• Work to complete: Your copy should match the records exactly, except that no pictures appear in it.

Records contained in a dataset
"""

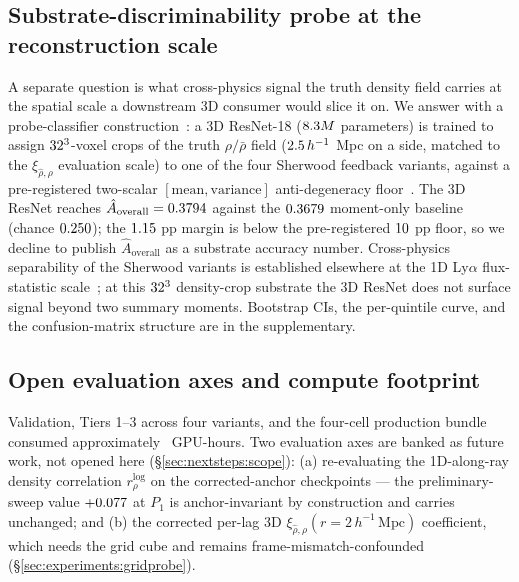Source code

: \subsection{Substrate-discriminability probe at the reconstruction scale}
\label{sec:experiments:substrate-probe}
A separate question is what cross-physics signal the truth density field carries at the spatial scale a downstream 3D consumer would slice it on. We answer with a probe-classifier construction~\cite{alain_bengio2017probing}: a 3D ResNet-18 ($\SubstrateProbeParams$ parameters) is trained to assign $\SubstrateProbeCropSize^3$-voxel crops of the truth $\rho/\bar\rho$ field ($\SubstrateProbeBoxMpc\,h^{-1}$ Mpc on a side, matched to the $\xi_{\hat\rho,\rho}$ evaluation scale) to one of the four Sherwood feedback variants, against a pre-registered two-scalar $[\text{mean}, \text{variance}]$ anti-degeneracy floor~\cite{geirhos2020shortcut}. The 3D ResNet reaches $\hat A_{\text{overall}} = \SubstrateProbeAcc$ against the $\SubstrateProbeMeanVarAcc$ moment-only baseline (chance $\SubstrateProbeChance$); the $\SubstrateProbeMarginPP$ pp margin is below the pre-registered $\SubstrateProbeADfiveBarPP$ pp floor, so we decline to publish $\hat A_{\text{overall}}$ as a substrate accuracy number. Cross-physics separability of the Sherwood variants is established elsewhere at the 1D Ly$\alpha$ flux-statistic scale~\cite{bolton2017sherwood, irsic2017xq100}; at this $\SubstrateProbeCropSize^3$ density-crop substrate the 3D ResNet does not surface signal beyond two summary moments. Bootstrap CIs, the per-quintile curve, and the confusion-matrix structure are in the supplementary.

\subsection{Open evaluation axes and compute footprint}
\label{sec:experiments:compute}
Validation, Tiers 1--3 across four variants, and the four-cell production bundle consumed approximately \GPUHoursSpent\ GPU-hours. Two evaluation axes are banked as future work, not opened here (\S\ref{sec:nextsteps:scope}): (a) re-evaluating the 1D-along-ray density correlation $r_\rho^{\log}$ on the corrected-anchor checkpoints --- the preliminary-sweep value $\rrhoLogProxyPone$ at $P_1$ is anchor-invariant by construction and carries unchanged; and (b) the corrected per-lag 3D $\xi_{\hat\rho,\rho}(r=2\,h^{-1}\,\text{Mpc})$ coefficient, which needs the grid cube and remains frame-mismatch-confounded (\S\ref{sec:experiments:gridprobe}).
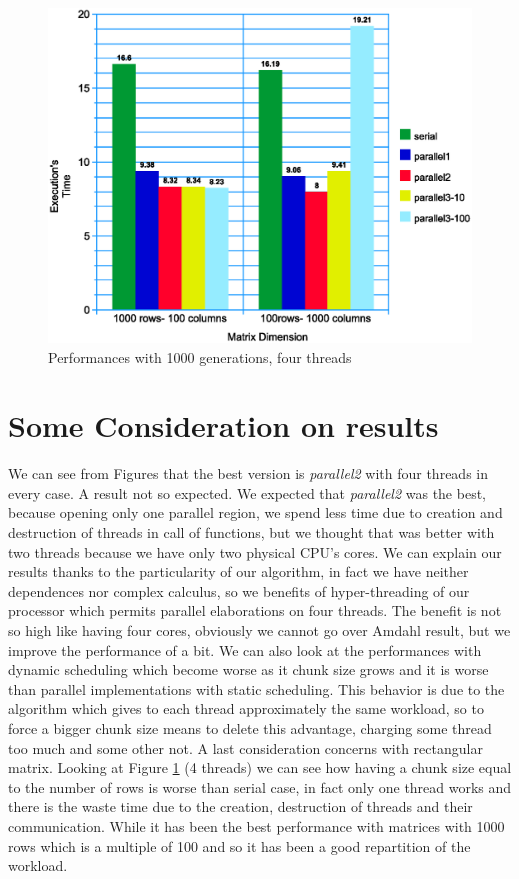 \documentclass[a4paper,11pt,twoside]{report}
\begin{document}
\begin{figure}
	\centering
	\includegraphics[scale = 0.5]{matdim.eps}
	\caption{Performances with 1000 generations, four threads} \label{fig:7}
\end{figure}

\section{Some Consideration on results}
We can see from Figures that the best version is \emph{parallel2} with four threads in every case. A result not so expected. We expected that \emph{parallel2} was the best, because opening only one parallel region, we spend less time due to creation and destruction of threads in call of functions, but we thought that was better with two threads because we have only two physical CPU's cores. We can explain our results thanks to the particularity of our algorithm, in fact we have neither dependences nor complex calculus, so we benefits of hyper-threading of our processor which permits parallel elaborations on four threads. The benefit is not so high like having four cores, obviously we cannot go over Amdahl result, but we improve the performance of a bit.
We can also look at the performances with dynamic scheduling which become worse as it chunk size grows and it is worse than parallel implementations with static scheduling. This behavior is due to
the algorithm which gives to each thread approximately the same workload, so to force a bigger chunk size means to delete this advantage, charging some thread too much and some other not.
A last consideration concerns with rectangular matrix. Looking at Figure \ref{fig:7} (4 threads) we can see how having a chunk size equal to the number of rows is worse than serial case, in fact only one thread works and there is the waste time due to the creation, destruction of threads and their communication. While it has been the best performance with matrices with 1000 rows which is a multiple of 100 and so it has been a good repartition of the workload.
\end{document}
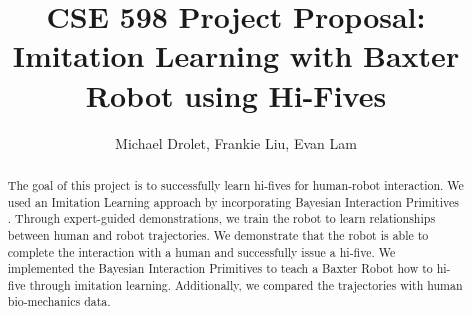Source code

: \documentclass[letterpaper, 10 pt, conference]{ieeeconf}  %
\title{\LARGE \bf
CSE 598 Project Proposal: \\
Imitation Learning with Baxter Robot using Hi-Fives
}
\author{Michael Drolet, Frankie Liu, Evan Lam}
\begin{document}
\maketitle
\thispagestyle{empty}
\pagestyle{empty}


\begin{abstract}
The goal of this project is to successfully learn hi-fives for human-robot interaction. We used an Imitation Learning approach by incorporating Bayesian Interaction Primitives \cite{c1}. Through expert-guided demonstrations, we train the robot to learn relationships between human and robot trajectories. We demonstrate that the robot is able to complete the interaction with a human and successfully issue a hi-five. We implemented the Bayesian Interaction Primitives to teach a Baxter Robot how to hi-five through imitation learning. Additionally, we compared the trajectories with human bio-mechanics data.
\end{abstract}


\end{document}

"""

• Your solution:
Source code

: \subsection{Substrate-discriminability probe at the reconstruction scale}
\label{sec:experiments:substrate-probe}
A separate question is what cross-physics signal the truth density field carries at the spatial scale a downstream 3D consumer would slice it on. We answer with a probe-classifier construction~\cite{alain_bengio2017probing}: a 3D ResNet-18 ($\SubstrateProbeParams$ parameters) is trained to assign $\SubstrateProbeCropSize^3$-voxel crops of the truth $\rho/\bar\rho$ field ($\SubstrateProbeBoxMpc\,h^{-1}$ Mpc on a side, matched to the $\xi_{\hat\rho,\rho}$ evaluation scale) to one of the four Sherwood feedback variants, against a pre-registered two-scalar $[\text{mean}, \text{variance}]$ anti-degeneracy floor~\cite{geirhos2020shortcut}. The 3D ResNet reaches $\hat A_{\text{overall}} = \SubstrateProbeAcc$ against the $\SubstrateProbeMeanVarAcc$ moment-only baseline (chance $\SubstrateProbeChance$); the $\SubstrateProbeMarginPP$ pp margin is below the pre-registered $\SubstrateProbeADfiveBarPP$ pp floor, so we decline to publish $\hat A_{\text{overall}}$ as a substrate accuracy number. Cross-physics separability of the Sherwood variants is established elsewhere at the 1D Ly$\alpha$ flux-statistic scale~\cite{bolton2017sherwood, irsic2017xq100}; at this $\SubstrateProbeCropSize^3$ density-crop substrate the 3D ResNet does not surface signal beyond two summary moments. Bootstrap CIs, the per-quintile curve, and the confusion-matrix structure are in the supplementary.

\subsection{Open evaluation axes and compute footprint}
\label{sec:experiments:compute}
Validation, Tiers 1--3 across four variants, and the four-cell production bundle consumed approximately \GPUHoursSpent\ GPU-hours. Two evaluation axes are banked as future work, not opened here (\S\ref{sec:nextsteps:scope}): (a) re-evaluating the 1D-along-ray density correlation $r_\rho^{\log}$ on the corrected-anchor checkpoints --- the preliminary-sweep value $\rrhoLogProxyPone$ at $P_1$ is anchor-invariant by construction and carries unchanged; and (b) the corrected per-lag 3D $\xi_{\hat\rho,\rho}(r=2\,h^{-1}\,\text{Mpc})$ coefficient, which needs the grid cube and remains frame-mismatch-confounded (\S\ref{sec:experiments:gridprobe}).
 \documentclass[a4paper,11pt,twoside]{report}
\begin{document}
\begin{figure}
	\centering
	\includegraphics[scale = 0.5]{matdim.eps}
	\caption{Performances with 1000 generations, four threads} \label{fig:7}
\end{figure}

\section{Some Consideration on results}
We can see from Figures that the best version is \emph{parallel2} with four threads in every case. A result not so expected. We expected that \emph{parallel2} was the best, because opening only one parallel region, we spend less time due to creation and destruction of threads in call of functions, but we thought that was better with two threads because we have only two physical CPU's cores. We can explain our results thanks to the particularity of our algorithm, in fact we have neither dependences nor complex calculus, so we benefits of hyper-threading of our processor which permits parallel elaborations on four threads. The benefit is not so high like having four cores, obviously we cannot go over Amdahl result, but we improve the performance of a bit.
We can also look at the performances with dynamic scheduling which become worse as it chunk size grows and it is worse than parallel implementations with static scheduling. This behavior is due to
the algorithm which gives to each thread approximately the same workload, so to force a bigger chunk size means to delete this advantage, charging some thread too much and some other not.
A last consideration concerns with rectangular matrix. Looking at Figure \ref{fig:7} (4 threads) we can see how having a chunk size equal to the number of rows is worse than serial case, in fact only one thread works and there is the waste time due to the creation, destruction of threads and their communication. While it has been the best performance with matrices with 1000 rows which is a multiple of 100 and so it has been a good repartition of the workload.
\end{document}
Source code

: \documentclass[letterpaper, 10 pt, conference]{ieeeconf}  %
\title{\LARGE \bf
CSE 598 Project Proposal: \\
Imitation Learning with Baxter Robot using Hi-Fives
}
\author{Michael Drolet, Frankie Liu, Evan Lam}
\begin{document}
\maketitle
\thispagestyle{empty}
\pagestyle{empty}


\begin{abstract}
The goal of this project is to successfully learn hi-fives for human-robot interaction. We used an Imitation Learning approach by incorporating Bayesian Interaction Primitives \cite{c1}. Through expert-guided demonstrations, we train the robot to learn relationships between human and robot trajectories. We demonstrate that the robot is able to complete the interaction with a human and successfully issue a hi-five. We implemented the Bayesian Interaction Primitives to teach a Baxter Robot how to hi-five through imitation learning. Additionally, we compared the trajectories with human bio-mechanics data.
\end{abstract}


\end{document}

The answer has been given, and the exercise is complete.